Did you notice that everything has spiraled into this singularity, where you and I and the few others in a Brownian quiver try to occupy the same space, that we have shed more of the paranoia that drove us to withdraw into our own chambers of geography, maybe enough to let you flicker into mine, have you lost those feelings, have you come here that way? I only started writing when people started disappearing, as if each new emptiness was a word, I didn’t want to fill them with the words, because I didn’t want the people back, I didn’t want to bring them back, or invite them, or effigize them, I wanted to press them away. When I wrote it helped me recognize how I changed. Not like an index, but like an evacuation. There was something human in me that I didn’t want.

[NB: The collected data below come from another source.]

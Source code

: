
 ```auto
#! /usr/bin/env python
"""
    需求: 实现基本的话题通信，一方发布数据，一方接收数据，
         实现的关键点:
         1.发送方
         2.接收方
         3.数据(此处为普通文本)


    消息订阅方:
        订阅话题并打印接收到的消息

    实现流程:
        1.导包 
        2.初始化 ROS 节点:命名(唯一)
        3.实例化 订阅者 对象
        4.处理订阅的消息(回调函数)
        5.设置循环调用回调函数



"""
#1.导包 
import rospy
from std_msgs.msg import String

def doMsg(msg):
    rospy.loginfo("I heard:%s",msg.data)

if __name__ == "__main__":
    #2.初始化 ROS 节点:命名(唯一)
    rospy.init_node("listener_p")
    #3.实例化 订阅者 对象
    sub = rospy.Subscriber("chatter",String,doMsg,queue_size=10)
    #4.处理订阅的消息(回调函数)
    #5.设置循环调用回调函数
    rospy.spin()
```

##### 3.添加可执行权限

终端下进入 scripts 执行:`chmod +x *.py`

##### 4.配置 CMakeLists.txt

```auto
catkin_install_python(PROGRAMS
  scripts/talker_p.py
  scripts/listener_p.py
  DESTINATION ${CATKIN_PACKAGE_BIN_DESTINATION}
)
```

A structure that had meaning only through its relationships, and as the words became unctuous, and slid past each other, or drooped, and lost their friction, or attraction, they weren’t words, or the echoes of conversations, but the passing of time alone, the unblinking afternoon sky, when the sand in the wind falls away and the empty air so inscrutably erases my recognition of my self as some thing apart from it, some thing eternally in motion that appears indivisibly still, like sunlight, so that I can just quietly pass into the paper white sand in a prolapsed breath, and completely animal, only alive, not dead, and only recognizing that. It was a struggle to recognize what I saw under the lamplight out there, you apart from a cloud, apart from light, sharing my footsteps for the desert’s pure sake. I could only reason that we were on a collision course, or asymptotic intertwinement, because we were the last in the contracting of space , by choice, or by ignorance, or silence.